Cristian Oviedo

Personal information
- Full name: Cristian Alberto Oviedo Calvo
- Date of birth: 25 August 1978 (age 47)
- Place of birth: Alajuela, Costa Rica
- Height: 1.76 m (5 ft 9 in)
- Position: Defensive midfielder

Youth career
- 1995–1997: Alajuelense

Senior career*
- Years: Team / Apps / (Gls)
- 1997–2000: Carmelita
- 2000–2002: Herediano
- 2002–2003: Santos de Guápiles
- 2003–2005: Herediano
- 2006–2014: Alajuelense / 269 / (30)
- Total:  / 495 / (41)

International career^{‡}
- 2009: Costa Rica / 11 / (0)

= Cristian Oviedo (Costa Rican footballer) =

Costa Rican footballer (born 1978)

Cristian Alberto Oviedo Calvo (born 25 August 1978) is a retired Costa Rican football player.

==Club career==
He usually played as a defensive midfielder, but also an attacking midfielder due his passing skills and vision.

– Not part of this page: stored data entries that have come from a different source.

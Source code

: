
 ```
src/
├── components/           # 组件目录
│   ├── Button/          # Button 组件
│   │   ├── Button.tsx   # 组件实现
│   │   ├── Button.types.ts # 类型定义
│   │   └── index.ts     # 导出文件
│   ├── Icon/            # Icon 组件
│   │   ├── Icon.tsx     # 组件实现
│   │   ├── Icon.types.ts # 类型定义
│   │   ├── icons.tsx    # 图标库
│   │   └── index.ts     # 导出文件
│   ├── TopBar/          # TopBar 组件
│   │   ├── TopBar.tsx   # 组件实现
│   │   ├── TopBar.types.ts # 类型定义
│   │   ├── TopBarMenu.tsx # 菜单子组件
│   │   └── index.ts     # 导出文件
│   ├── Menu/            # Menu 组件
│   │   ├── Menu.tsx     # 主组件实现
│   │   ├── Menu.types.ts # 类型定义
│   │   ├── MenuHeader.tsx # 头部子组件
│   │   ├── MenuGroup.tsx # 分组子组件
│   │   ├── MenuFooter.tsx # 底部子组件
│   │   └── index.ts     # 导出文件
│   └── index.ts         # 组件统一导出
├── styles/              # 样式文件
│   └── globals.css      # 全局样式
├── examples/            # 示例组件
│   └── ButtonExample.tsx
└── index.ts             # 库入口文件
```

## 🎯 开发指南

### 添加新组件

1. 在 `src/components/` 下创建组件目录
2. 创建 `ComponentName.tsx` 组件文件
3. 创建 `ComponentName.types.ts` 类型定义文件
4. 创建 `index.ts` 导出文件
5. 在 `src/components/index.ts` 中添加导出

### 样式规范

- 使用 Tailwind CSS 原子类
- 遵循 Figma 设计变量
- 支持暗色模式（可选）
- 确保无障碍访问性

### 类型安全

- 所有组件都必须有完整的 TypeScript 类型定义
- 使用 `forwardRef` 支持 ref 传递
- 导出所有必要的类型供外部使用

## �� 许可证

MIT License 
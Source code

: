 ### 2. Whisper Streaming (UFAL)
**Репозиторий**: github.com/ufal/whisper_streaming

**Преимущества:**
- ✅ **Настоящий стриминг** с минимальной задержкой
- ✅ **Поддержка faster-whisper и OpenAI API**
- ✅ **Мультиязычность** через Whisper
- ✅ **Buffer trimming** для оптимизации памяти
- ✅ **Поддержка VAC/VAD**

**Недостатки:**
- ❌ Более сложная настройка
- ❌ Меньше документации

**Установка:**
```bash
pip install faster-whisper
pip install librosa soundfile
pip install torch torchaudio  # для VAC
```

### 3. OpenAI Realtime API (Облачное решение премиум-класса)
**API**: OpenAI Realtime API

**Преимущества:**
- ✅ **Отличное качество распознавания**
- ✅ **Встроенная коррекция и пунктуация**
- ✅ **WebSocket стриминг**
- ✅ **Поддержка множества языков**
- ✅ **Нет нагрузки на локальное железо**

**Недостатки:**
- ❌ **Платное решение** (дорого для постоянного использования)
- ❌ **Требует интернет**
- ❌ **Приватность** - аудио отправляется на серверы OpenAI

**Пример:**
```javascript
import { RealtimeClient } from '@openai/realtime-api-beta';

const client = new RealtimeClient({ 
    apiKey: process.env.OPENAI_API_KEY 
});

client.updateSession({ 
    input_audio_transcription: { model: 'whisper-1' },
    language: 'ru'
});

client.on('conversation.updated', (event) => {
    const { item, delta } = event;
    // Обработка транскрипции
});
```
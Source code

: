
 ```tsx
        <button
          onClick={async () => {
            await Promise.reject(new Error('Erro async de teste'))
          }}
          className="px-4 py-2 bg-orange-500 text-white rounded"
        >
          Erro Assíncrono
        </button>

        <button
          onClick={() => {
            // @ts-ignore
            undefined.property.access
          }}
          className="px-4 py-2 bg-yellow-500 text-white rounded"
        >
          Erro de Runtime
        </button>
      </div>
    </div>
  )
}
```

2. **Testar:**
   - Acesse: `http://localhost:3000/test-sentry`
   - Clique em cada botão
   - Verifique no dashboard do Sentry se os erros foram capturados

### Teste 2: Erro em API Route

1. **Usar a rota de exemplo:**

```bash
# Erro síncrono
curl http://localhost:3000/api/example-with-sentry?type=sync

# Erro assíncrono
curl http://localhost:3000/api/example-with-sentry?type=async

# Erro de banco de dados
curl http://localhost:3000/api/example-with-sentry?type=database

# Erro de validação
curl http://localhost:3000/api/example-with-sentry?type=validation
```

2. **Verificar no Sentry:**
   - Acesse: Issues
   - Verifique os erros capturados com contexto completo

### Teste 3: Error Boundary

He made his debut in the Primera División on December 3, 1997 playing for Carmelita against Alajuelense. Oviedo scored the winning penalty kick in the 2010 Invierno final, helping Alajuela win its 26th league championship.

He retired on 26 July 2014 after 17 years in the Premier Division, totalling 495 league matches and 41 goals.

==International career==
Oviedo made his debut for Costa Rica in a January 2009 UNCAF Nations Cup match against Panama and earned a total of 11 caps, scoring no goals. He represented his country in 3 FIFA World Cup qualification matches and played at the 2009 UNCAF Nations Cup as well as at the 2009 CONCACAF Gold Cup. He also was a non-playing squad member at the 2004 Copa América.

His final international was a September 2009 FIFA World Cup qualification match against El Salvador.